- Opening Delimiter -
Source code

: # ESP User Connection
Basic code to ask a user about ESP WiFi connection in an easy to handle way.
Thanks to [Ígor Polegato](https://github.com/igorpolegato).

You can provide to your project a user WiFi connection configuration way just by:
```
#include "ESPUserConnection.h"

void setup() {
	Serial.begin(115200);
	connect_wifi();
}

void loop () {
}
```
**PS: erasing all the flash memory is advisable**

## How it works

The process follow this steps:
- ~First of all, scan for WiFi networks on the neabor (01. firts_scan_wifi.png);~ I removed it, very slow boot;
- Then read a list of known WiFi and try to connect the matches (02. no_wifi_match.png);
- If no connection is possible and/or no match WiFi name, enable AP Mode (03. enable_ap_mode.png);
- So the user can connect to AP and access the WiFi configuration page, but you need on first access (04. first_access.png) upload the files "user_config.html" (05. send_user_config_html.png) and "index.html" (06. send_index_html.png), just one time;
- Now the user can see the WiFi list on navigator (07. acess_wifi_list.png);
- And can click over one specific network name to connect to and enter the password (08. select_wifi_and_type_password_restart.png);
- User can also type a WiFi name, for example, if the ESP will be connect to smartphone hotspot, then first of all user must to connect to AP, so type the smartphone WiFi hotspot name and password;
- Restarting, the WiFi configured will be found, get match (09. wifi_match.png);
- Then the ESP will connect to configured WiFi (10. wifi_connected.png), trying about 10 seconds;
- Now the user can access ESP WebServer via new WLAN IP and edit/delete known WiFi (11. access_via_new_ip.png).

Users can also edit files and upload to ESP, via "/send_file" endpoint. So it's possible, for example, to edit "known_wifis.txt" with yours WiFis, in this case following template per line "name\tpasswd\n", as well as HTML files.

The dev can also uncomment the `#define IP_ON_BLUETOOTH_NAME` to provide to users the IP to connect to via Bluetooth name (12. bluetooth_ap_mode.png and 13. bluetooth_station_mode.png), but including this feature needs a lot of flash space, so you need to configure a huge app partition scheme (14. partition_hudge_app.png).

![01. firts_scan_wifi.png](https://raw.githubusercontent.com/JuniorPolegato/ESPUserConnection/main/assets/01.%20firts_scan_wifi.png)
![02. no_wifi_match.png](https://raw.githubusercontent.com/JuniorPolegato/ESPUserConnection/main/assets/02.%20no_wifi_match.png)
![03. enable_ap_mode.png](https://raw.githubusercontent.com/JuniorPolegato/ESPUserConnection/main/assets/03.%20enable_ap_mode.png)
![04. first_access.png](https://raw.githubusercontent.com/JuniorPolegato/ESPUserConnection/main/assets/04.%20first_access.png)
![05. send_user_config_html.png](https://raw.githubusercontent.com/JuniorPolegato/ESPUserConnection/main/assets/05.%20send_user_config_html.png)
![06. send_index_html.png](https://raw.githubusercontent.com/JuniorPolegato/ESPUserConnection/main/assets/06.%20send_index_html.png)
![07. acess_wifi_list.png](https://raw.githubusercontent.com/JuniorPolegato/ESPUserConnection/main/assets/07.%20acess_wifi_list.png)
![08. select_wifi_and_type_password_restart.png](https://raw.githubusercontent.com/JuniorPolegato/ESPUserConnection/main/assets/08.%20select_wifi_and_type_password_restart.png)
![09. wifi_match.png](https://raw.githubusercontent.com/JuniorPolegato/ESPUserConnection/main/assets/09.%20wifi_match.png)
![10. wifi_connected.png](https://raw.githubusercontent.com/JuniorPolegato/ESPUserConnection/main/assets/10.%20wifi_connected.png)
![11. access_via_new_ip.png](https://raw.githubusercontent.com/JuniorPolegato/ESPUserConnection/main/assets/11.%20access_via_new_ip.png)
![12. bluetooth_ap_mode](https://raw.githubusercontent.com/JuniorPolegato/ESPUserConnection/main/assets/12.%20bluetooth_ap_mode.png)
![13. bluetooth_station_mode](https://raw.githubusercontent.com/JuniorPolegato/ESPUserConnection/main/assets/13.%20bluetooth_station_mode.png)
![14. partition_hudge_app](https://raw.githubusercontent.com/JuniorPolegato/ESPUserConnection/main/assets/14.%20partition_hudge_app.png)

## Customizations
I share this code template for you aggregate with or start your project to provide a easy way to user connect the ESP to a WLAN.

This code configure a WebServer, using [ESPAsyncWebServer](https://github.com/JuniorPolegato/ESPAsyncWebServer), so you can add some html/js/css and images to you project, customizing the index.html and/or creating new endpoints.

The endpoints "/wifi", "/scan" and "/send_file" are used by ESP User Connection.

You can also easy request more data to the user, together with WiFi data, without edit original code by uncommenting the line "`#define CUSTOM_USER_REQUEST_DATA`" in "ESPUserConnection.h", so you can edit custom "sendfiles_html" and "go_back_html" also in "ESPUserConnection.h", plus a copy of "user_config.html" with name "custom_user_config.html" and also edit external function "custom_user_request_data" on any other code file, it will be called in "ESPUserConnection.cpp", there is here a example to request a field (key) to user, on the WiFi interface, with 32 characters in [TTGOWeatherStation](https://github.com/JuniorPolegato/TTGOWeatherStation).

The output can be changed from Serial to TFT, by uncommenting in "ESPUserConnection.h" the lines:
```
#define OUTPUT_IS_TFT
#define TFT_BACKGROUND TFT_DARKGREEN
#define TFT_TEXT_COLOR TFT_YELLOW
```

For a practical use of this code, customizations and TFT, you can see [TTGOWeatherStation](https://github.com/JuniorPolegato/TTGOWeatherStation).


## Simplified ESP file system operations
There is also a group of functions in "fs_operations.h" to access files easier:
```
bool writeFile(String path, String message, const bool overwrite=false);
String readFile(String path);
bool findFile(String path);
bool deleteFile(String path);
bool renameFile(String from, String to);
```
- Closing Delimiter -
*REQUIRED WORK*: Within the entries above, some lines may contain "will". Report how many, and nothing else.

*TASK ANSWER*: 4